2. On December 29, 2004, the sum of the Liquidation Value plus all accrued and unpaid dividends of each share of 2003 Convertible Preferred Stock was approximately $1,118.59 and the Conversion Price was $0.42 and the amount of Common Stock underlying the securities reported in column 5 of Table II above was approximately 5,134,865 shares. The Conversion Price and the number of shares issuable upon conversion of the Preferred Stock will be subject to adjustment upon the occurrence of certain events as set forth in the Certificate of Designation.
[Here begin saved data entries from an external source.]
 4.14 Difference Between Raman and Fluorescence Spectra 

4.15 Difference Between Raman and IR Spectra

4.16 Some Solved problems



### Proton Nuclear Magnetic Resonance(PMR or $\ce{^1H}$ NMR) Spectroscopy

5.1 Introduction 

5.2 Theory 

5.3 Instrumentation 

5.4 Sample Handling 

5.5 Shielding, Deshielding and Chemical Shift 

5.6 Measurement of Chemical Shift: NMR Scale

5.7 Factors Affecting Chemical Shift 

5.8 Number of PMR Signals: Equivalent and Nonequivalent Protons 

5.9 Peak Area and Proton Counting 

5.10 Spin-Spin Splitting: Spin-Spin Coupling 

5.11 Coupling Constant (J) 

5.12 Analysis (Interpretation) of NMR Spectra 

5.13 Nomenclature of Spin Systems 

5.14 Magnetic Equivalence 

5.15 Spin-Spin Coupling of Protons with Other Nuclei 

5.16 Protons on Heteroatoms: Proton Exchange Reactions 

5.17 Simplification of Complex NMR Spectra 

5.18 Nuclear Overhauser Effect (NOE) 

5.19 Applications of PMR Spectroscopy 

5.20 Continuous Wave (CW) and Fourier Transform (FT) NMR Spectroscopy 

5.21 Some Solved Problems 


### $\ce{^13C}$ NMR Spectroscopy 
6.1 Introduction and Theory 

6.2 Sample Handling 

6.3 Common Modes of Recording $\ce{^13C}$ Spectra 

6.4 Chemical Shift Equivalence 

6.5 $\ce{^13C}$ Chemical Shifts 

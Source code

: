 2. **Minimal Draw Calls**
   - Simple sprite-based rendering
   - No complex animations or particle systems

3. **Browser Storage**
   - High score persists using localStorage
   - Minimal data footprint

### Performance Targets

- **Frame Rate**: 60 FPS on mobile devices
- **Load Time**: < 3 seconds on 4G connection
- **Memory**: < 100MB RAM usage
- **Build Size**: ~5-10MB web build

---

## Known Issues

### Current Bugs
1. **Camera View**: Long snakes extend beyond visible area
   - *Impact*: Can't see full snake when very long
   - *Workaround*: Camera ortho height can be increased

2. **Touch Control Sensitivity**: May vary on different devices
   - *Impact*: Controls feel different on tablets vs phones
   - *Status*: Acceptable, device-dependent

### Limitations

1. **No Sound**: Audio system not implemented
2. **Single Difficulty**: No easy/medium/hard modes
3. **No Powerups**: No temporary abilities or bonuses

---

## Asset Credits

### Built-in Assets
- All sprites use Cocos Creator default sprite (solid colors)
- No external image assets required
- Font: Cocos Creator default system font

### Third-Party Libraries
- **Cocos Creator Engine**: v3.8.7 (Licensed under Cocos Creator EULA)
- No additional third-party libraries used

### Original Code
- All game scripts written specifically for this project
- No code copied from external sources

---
3. Shares of 2003 Convertible Preferred Stock are convertible into shares of common stock from the date of issuance, July 31, 2003, and any time thereafter.
4. Each warrant is exercisable for 11.194 shares of Common Stock, for an aggregate of 55,970 shares of common stock.
5. No value was allocated to the warrants by the December 29, 2004 Purchase Agreement pursuant to which the securities disclosed in this Form 4 were transferred to the Reporting Person (the "Purchase Agreement"). The lack of such consideration reflects the fact that the exercise price of $13.02 per Common Share exceeds the current market price at which Common Shares are currently traded over the counter ($.90 per share of Common Stock as of Dec. 23, 2004).
Robert Bertram, Executive Vice President, Investments 12/31/2004
** Signature of Reporting Person Date
Reminder: Report on a separate line for each class of securities beneficially owned directly or indirectly.
* If the form is filed by more than one reporting person, see Instruction 4 (b)(v).
** Intentional misstatements or omissions of facts constitute Federal Criminal Violations See 18 U.S.C. 1001 and 15 U.S.C. 78ff(a).
Note: File three copies of this Form, one of which must be manually signed. If space is insufficient, see Instruction 6 for procedure.
Persons who respond to the collection of information contained in this form are not required to respond unless the form displays a currently valid OMB Number.